_Problem to work on_. Since pictures do not belong in the copy, please repeat every record below exactly without them.
::: Given data :::
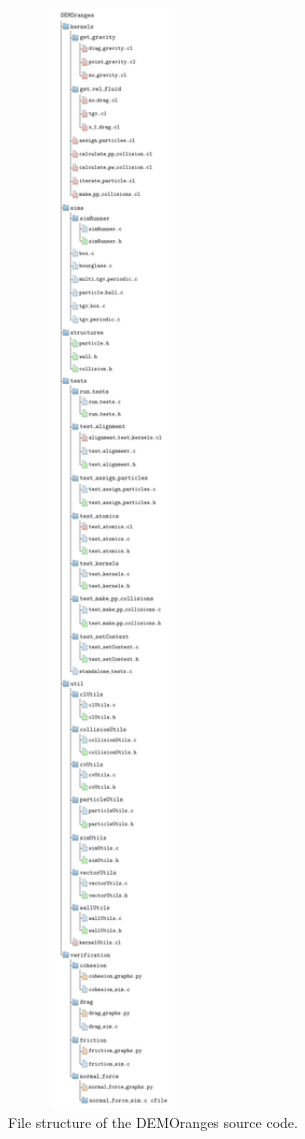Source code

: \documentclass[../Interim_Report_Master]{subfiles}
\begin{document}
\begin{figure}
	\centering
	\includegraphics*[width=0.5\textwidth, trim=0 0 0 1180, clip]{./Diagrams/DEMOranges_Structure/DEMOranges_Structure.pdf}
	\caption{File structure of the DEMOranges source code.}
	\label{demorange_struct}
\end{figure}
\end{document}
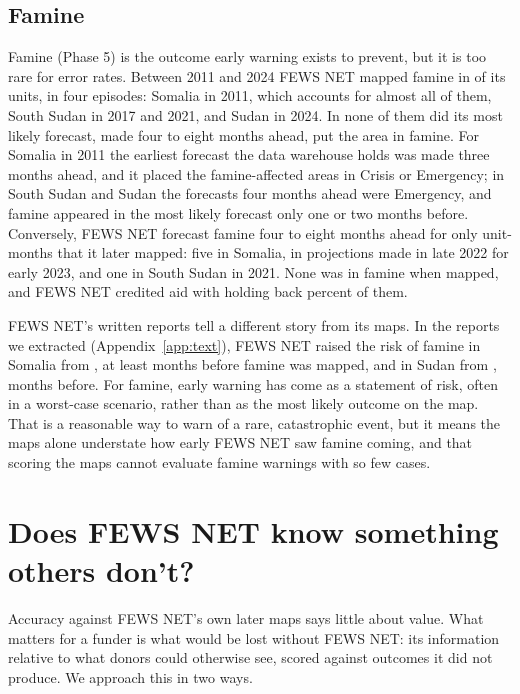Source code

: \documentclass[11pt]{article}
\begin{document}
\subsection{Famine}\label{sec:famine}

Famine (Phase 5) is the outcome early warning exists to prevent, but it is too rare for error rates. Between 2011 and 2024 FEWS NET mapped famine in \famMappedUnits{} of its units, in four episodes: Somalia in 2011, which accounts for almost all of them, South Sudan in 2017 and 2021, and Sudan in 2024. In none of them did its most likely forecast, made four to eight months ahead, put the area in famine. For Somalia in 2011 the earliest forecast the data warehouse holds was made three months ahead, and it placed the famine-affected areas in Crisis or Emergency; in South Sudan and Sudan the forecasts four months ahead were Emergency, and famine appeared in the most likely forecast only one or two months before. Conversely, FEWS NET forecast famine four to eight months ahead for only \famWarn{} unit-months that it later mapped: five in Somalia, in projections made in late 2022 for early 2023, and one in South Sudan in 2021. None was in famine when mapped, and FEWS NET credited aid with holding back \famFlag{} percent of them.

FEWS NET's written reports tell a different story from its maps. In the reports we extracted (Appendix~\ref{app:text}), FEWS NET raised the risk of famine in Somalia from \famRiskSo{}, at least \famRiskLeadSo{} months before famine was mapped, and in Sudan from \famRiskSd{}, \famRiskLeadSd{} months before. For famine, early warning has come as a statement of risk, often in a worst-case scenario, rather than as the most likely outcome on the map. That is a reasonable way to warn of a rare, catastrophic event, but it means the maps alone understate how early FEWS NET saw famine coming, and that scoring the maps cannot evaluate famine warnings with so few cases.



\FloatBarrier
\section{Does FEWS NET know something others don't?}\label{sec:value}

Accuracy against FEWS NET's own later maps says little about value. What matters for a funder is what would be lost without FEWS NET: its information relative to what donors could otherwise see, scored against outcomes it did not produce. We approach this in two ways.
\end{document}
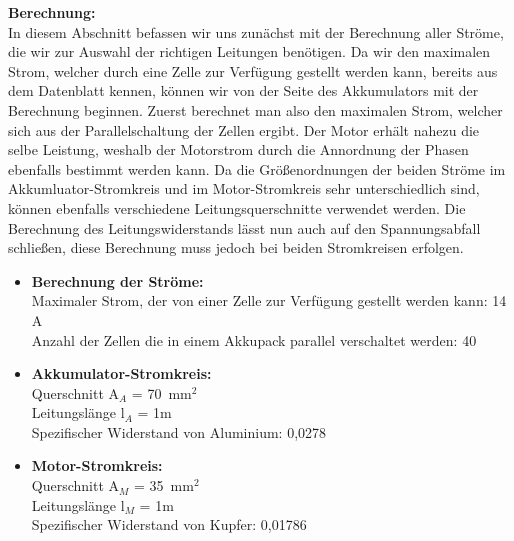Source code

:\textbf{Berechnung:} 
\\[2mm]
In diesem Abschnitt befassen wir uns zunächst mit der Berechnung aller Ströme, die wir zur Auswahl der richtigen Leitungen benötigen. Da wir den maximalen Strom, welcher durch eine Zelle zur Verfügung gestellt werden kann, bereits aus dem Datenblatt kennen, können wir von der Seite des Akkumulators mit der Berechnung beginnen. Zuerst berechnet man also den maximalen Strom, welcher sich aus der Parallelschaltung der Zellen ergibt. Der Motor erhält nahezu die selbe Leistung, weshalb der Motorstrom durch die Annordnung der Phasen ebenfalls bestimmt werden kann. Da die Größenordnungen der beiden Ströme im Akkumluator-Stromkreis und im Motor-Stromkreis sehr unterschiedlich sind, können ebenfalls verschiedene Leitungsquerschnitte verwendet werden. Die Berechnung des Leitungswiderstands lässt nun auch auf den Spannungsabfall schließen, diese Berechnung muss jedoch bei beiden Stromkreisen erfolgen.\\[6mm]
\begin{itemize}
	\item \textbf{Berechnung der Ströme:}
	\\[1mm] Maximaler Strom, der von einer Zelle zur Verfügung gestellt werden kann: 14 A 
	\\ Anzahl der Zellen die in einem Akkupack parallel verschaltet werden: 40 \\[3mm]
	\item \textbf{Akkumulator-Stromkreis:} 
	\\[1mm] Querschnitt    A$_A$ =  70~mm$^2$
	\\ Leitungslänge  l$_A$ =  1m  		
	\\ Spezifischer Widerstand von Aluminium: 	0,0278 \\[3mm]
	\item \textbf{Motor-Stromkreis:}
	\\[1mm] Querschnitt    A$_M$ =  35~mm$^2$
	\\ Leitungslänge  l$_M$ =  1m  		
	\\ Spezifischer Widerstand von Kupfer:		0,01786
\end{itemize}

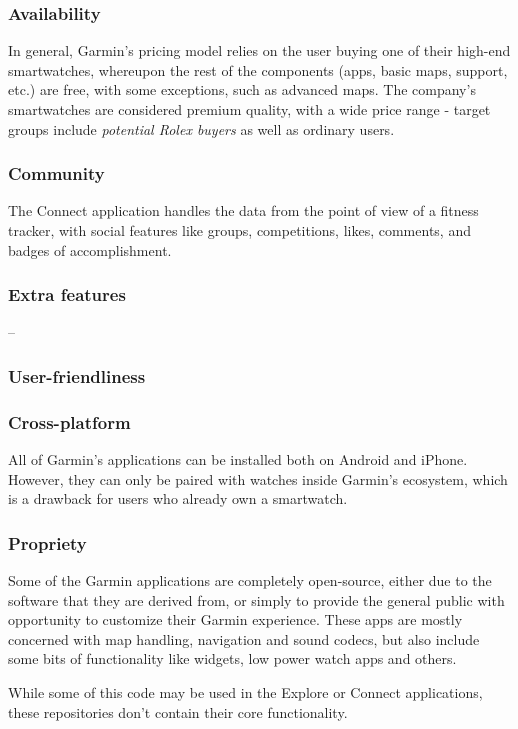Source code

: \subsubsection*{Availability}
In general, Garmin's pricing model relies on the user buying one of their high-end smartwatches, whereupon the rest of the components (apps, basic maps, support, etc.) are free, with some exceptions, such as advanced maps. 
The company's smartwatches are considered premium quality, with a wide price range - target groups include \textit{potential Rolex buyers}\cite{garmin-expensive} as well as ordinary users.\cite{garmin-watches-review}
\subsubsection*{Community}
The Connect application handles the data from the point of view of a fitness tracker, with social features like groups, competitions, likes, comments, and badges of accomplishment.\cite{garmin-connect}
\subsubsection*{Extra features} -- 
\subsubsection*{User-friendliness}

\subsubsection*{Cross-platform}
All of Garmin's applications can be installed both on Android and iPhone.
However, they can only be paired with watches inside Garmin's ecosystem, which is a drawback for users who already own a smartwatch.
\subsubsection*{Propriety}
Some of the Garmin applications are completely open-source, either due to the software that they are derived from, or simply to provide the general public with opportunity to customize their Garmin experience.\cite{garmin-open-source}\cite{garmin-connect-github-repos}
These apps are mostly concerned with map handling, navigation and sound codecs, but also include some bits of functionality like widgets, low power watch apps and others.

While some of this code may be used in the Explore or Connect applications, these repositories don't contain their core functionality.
:::
_Expected answer_.
Source code

: \documentclass[../Interim_Report_Master]{subfiles}
\begin{document}
\begin{figure}
	\centering
	\includegraphics*[width=0.5\textwidth, trim=0 0 0 1180, clip]{./Diagrams/DEMOranges_Structure/DEMOranges_Structure.pdf}
	\caption{File structure of the DEMOranges source code.}
	\label{demorange_struct}
\end{figure}
\end{document}
Source code

: \documentclass[11pt]{article}
\begin{document}
\subsection{Famine}\label{sec:famine}

Famine (Phase 5) is the outcome early warning exists to prevent, but it is too rare for error rates. Between 2011 and 2024 FEWS NET mapped famine in \famMappedUnits{} of its units, in four episodes: Somalia in 2011, which accounts for almost all of them, South Sudan in 2017 and 2021, and Sudan in 2024. In none of them did its most likely forecast, made four to eight months ahead, put the area in famine. For Somalia in 2011 the earliest forecast the data warehouse holds was made three months ahead, and it placed the famine-affected areas in Crisis or Emergency; in South Sudan and Sudan the forecasts four months ahead were Emergency, and famine appeared in the most likely forecast only one or two months before. Conversely, FEWS NET forecast famine four to eight months ahead for only \famWarn{} unit-months that it later mapped: five in Somalia, in projections made in late 2022 for early 2023, and one in South Sudan in 2021. None was in famine when mapped, and FEWS NET credited aid with holding back \famFlag{} percent of them.

FEWS NET's written reports tell a different story from its maps. In the reports we extracted (Appendix~\ref{app:text}), FEWS NET raised the risk of famine in Somalia from \famRiskSo{}, at least \famRiskLeadSo{} months before famine was mapped, and in Sudan from \famRiskSd{}, \famRiskLeadSd{} months before. For famine, early warning has come as a statement of risk, often in a worst-case scenario, rather than as the most likely outcome on the map. That is a reasonable way to warn of a rare, catastrophic event, but it means the maps alone understate how early FEWS NET saw famine coming, and that scoring the maps cannot evaluate famine warnings with so few cases.



\FloatBarrier
\section{Does FEWS NET know something others don't?}\label{sec:value}

Accuracy against FEWS NET's own later maps says little about value. What matters for a funder is what would be lost without FEWS NET: its information relative to what donors could otherwise see, scored against outcomes it did not produce. We approach this in two ways.
\end{document}
Source code

:\textbf{Berechnung:} 
\\[2mm]
In diesem Abschnitt befassen wir uns zunächst mit der Berechnung aller Ströme, die wir zur Auswahl der richtigen Leitungen benötigen. Da wir den maximalen Strom, welcher durch eine Zelle zur Verfügung gestellt werden kann, bereits aus dem Datenblatt kennen, können wir von der Seite des Akkumulators mit der Berechnung beginnen. Zuerst berechnet man also den maximalen Strom, welcher sich aus der Parallelschaltung der Zellen ergibt. Der Motor erhält nahezu die selbe Leistung, weshalb der Motorstrom durch die Annordnung der Phasen ebenfalls bestimmt werden kann. Da die Größenordnungen der beiden Ströme im Akkumluator-Stromkreis und im Motor-Stromkreis sehr unterschiedlich sind, können ebenfalls verschiedene Leitungsquerschnitte verwendet werden. Die Berechnung des Leitungswiderstands lässt nun auch auf den Spannungsabfall schließen, diese Berechnung muss jedoch bei beiden Stromkreisen erfolgen.\\[6mm]
\begin{itemize}
	\item \textbf{Berechnung der Ströme:}
	\\[1mm] Maximaler Strom, der von einer Zelle zur Verfügung gestellt werden kann: 14 A 
	\\ Anzahl der Zellen die in einem Akkupack parallel verschaltet werden: 40 \\[3mm]
	\item \textbf{Akkumulator-Stromkreis:} 
	\\[1mm] Querschnitt    A$_A$ =  70~mm$^2$
	\\ Leitungslänge  l$_A$ =  1m  		
	\\ Spezifischer Widerstand von Aluminium: 	0,0278 \\[3mm]
	\item \textbf{Motor-Stromkreis:}
	\\[1mm] Querschnitt    A$_M$ =  35~mm$^2$
	\\ Leitungslänge  l$_M$ =  1m  		
	\\ Spezifischer Widerstand von Kupfer:		0,01786
\end{itemize}

Source code

: \subsubsection*{Availability}
In general, Garmin's pricing model relies on the user buying one of their high-end smartwatches, whereupon the rest of the components (apps, basic maps, support, etc.) are free, with some exceptions, such as advanced maps. 
The company's smartwatches are considered premium quality, with a wide price range - target groups include \textit{potential Rolex buyers}\cite{garmin-expensive} as well as ordinary users.\cite{garmin-watches-review}
\subsubsection*{Community}
The Connect application handles the data from the point of view of a fitness tracker, with social features like groups, competitions, likes, comments, and badges of accomplishment.\cite{garmin-connect}
\subsubsection*{Extra features} -- 
\subsubsection*{User-friendliness}

\subsubsection*{Cross-platform}
All of Garmin's applications can be installed both on Android and iPhone.
However, they can only be paired with watches inside Garmin's ecosystem, which is a drawback for users who already own a smartwatch.
\subsubsection*{Propriety}
Some of the Garmin applications are completely open-source, either due to the software that they are derived from, or simply to provide the general public with opportunity to customize their Garmin experience.\cite{garmin-open-source}\cite{garmin-connect-github-repos}
These apps are mostly concerned with map handling, navigation and sound codecs, but also include some bits of functionality like widgets, low power watch apps and others.

While some of this code may be used in the Explore or Connect applications, these repositories don't contain their core functionality.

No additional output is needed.